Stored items
- - -
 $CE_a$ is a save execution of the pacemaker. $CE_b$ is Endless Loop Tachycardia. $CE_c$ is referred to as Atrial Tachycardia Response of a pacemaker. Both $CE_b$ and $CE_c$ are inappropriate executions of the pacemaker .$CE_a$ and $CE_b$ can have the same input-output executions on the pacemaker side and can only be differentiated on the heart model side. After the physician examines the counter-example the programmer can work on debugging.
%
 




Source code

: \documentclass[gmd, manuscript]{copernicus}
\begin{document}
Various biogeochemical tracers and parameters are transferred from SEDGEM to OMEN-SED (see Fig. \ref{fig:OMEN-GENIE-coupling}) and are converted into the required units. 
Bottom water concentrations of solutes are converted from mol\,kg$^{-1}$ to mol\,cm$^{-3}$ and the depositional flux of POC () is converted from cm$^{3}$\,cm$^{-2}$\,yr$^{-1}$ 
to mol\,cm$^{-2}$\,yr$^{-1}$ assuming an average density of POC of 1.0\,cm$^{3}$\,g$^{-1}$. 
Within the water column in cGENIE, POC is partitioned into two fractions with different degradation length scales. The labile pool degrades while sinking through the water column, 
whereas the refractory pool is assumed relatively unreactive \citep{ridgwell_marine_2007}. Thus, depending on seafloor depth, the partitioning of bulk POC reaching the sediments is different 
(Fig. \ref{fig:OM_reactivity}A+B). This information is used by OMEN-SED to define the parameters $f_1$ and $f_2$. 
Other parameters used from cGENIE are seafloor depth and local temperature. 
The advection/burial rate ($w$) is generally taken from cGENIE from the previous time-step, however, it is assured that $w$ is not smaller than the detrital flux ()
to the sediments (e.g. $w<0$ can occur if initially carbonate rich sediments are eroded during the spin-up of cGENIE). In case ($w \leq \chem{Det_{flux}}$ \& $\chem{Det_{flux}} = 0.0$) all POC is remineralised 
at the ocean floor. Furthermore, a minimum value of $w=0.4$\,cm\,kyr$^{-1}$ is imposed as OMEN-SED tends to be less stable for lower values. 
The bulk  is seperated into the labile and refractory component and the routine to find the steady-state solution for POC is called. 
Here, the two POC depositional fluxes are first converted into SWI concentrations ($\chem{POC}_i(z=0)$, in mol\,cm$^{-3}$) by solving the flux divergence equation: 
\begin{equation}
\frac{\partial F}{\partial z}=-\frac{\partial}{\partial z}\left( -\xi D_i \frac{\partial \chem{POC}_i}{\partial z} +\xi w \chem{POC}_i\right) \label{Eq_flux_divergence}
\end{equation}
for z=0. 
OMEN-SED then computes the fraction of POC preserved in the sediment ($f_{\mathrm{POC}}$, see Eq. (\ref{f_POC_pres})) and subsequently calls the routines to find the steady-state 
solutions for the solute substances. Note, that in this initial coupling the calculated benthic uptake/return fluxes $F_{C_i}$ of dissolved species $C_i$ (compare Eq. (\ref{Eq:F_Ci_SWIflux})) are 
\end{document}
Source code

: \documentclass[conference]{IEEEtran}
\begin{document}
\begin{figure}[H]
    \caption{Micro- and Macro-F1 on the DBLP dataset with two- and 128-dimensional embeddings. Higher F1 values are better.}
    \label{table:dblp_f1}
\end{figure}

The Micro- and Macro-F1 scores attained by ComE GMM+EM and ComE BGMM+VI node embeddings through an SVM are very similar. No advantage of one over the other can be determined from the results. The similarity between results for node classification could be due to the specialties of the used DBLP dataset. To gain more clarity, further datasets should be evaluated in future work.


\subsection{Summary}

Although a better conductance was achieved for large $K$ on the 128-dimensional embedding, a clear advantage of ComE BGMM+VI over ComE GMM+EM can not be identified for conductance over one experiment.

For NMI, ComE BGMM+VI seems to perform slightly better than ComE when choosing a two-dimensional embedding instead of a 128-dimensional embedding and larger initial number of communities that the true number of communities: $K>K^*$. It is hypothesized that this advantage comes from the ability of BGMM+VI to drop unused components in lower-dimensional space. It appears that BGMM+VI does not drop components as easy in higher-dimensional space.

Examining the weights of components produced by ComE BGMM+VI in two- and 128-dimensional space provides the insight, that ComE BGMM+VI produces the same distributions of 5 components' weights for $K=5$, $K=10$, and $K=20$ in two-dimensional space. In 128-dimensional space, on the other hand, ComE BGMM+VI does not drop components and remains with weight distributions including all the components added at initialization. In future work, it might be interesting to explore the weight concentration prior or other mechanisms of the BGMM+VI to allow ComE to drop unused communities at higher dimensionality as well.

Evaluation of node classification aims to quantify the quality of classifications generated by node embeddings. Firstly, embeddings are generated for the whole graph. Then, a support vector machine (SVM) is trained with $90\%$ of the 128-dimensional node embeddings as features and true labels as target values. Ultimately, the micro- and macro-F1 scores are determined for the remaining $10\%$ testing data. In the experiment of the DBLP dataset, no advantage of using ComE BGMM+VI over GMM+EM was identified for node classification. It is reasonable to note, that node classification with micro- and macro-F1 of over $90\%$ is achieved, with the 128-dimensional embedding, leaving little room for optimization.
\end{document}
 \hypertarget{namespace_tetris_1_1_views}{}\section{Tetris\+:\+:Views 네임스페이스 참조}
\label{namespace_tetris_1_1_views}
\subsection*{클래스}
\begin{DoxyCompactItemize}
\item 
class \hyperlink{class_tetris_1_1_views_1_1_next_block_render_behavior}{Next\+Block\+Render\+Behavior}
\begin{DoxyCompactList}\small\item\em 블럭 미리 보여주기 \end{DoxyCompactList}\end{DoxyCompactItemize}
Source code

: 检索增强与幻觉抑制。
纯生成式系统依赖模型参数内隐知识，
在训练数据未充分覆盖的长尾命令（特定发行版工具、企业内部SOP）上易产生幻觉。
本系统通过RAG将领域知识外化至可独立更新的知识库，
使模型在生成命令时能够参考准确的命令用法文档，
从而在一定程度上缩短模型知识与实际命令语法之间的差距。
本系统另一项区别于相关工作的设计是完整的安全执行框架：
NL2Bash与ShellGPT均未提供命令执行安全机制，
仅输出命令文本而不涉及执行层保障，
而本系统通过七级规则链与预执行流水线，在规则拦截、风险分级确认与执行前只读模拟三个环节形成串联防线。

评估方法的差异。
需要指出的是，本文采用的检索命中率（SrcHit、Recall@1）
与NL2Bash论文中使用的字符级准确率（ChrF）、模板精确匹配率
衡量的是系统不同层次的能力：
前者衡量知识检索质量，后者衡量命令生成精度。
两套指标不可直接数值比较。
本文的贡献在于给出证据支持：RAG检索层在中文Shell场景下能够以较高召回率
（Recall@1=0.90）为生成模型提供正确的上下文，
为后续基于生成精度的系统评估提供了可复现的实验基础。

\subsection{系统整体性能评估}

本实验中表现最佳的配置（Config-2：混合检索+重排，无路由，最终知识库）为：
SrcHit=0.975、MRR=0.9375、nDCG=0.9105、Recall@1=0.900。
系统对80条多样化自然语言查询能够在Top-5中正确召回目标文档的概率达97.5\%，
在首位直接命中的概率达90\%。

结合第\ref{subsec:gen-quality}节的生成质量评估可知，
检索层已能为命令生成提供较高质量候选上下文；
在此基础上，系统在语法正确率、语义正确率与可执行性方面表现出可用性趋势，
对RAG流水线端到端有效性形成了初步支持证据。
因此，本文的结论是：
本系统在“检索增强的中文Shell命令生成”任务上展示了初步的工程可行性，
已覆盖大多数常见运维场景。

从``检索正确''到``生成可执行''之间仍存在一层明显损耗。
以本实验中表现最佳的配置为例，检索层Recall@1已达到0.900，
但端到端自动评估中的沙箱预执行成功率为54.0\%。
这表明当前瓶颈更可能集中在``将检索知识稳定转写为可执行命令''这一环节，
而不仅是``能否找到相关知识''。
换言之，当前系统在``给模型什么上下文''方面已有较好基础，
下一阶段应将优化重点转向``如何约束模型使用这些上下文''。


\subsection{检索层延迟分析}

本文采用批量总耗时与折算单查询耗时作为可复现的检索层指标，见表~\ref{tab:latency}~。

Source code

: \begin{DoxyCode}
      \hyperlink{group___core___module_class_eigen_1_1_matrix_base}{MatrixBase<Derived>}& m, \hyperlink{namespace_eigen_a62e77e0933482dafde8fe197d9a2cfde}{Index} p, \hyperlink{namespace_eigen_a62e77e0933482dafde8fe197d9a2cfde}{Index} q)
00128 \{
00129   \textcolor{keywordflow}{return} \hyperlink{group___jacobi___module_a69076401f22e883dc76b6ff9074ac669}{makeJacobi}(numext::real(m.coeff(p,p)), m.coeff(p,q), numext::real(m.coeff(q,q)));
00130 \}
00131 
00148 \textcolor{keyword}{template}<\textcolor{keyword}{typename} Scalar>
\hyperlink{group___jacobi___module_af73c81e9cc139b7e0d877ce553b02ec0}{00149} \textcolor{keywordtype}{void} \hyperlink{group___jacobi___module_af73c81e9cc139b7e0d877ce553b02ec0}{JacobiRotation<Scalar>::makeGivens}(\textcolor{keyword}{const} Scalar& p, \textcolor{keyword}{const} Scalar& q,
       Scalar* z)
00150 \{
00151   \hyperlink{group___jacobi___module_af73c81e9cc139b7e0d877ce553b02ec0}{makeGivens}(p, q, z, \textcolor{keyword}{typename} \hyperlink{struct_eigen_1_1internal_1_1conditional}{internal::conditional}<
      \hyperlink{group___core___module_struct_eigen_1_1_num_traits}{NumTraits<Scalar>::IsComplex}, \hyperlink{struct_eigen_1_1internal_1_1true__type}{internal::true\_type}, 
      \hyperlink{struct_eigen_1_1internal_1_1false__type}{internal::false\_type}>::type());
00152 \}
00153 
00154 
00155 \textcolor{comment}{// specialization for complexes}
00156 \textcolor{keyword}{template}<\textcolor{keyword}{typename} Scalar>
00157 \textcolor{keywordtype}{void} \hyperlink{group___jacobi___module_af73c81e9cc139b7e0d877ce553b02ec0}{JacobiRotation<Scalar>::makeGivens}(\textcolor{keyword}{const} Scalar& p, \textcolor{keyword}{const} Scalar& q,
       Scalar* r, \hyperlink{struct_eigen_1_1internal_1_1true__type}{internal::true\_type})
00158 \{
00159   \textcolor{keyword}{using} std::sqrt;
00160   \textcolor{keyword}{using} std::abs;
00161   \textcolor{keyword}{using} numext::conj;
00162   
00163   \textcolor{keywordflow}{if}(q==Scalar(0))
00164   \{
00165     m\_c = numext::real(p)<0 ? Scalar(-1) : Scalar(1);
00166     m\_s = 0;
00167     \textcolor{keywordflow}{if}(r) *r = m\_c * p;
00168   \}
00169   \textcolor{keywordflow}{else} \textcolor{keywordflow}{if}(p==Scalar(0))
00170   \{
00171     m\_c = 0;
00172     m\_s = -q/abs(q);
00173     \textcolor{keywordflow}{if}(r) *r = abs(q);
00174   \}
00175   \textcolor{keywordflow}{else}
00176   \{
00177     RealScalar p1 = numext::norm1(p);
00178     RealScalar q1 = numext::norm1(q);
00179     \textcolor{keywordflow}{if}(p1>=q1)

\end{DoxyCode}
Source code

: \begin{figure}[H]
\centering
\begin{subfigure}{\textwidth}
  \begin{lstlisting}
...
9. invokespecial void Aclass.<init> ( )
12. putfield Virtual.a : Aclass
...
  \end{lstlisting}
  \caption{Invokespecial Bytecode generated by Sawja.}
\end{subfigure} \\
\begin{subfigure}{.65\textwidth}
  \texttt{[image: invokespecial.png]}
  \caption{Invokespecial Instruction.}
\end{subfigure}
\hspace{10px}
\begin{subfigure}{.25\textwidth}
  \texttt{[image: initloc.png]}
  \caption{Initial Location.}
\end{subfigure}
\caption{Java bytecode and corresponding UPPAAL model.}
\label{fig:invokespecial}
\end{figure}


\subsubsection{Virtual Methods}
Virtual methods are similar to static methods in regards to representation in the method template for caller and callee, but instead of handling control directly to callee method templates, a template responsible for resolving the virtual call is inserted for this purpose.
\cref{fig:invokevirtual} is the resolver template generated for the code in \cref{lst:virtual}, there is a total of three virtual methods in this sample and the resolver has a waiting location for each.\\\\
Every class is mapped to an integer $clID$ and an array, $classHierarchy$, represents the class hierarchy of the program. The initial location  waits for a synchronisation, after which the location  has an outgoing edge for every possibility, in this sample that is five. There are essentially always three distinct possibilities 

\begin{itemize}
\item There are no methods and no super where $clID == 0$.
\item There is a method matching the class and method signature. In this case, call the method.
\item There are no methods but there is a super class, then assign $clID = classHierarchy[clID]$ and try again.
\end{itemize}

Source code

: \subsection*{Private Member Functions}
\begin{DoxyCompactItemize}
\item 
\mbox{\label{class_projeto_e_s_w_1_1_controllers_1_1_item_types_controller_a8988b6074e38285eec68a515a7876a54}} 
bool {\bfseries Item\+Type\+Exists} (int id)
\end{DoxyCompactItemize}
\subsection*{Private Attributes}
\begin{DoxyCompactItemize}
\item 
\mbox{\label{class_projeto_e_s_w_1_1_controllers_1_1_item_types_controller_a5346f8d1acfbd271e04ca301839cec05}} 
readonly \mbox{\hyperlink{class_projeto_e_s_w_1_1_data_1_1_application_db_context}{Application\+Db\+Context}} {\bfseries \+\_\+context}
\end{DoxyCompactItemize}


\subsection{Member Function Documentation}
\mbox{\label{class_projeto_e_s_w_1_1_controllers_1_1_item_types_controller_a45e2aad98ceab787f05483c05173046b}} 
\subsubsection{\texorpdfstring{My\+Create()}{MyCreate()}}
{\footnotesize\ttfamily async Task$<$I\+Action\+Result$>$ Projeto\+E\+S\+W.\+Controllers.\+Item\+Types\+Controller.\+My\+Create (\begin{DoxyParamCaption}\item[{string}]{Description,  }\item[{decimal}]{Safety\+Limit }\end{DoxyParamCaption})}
- - -
## Instructions to follow
Using the entries above, quote each line verbatim from the first through the line that contains "Within the water".

## Exercise response
 $CE_a$ is a save execution of the pacemaker. $CE_b$ is Endless Loop Tachycardia. $CE_c$ is referred to as Atrial Tachycardia Response of a pacemaker. Both $CE_b$ and $CE_c$ are inappropriate executions of the pacemaker .$CE_a$ and $CE_b$ can have the same input-output executions on the pacemaker side and can only be differentiated on the heart model side. After the physician examines the counter-example the programmer can work on debugging.
%
 




Source code

: \documentclass[gmd, manuscript]{copernicus}
\begin{document}
Various biogeochemical tracers and parameters are transferred from SEDGEM to OMEN-SED (see Fig. \ref{fig:OMEN-GENIE-coupling}) and are converted into the required units. 
Bottom water concentrations of solutes are converted from mol\,kg$^{-1}$ to mol\,cm$^{-3}$ and the depositional flux of POC () is converted from cm$^{3}$\,cm$^{-2}$\,yr$^{-1}$ 
to mol\,cm$^{-2}$\,yr$^{-1}$ assuming an average density of POC of 1.0\,cm$^{3}$\,g$^{-1}$. 
Within the water column in cGENIE, POC is partitioned into two fractions with different degradation length scales. The labile pool degrades while sinking through the water column, 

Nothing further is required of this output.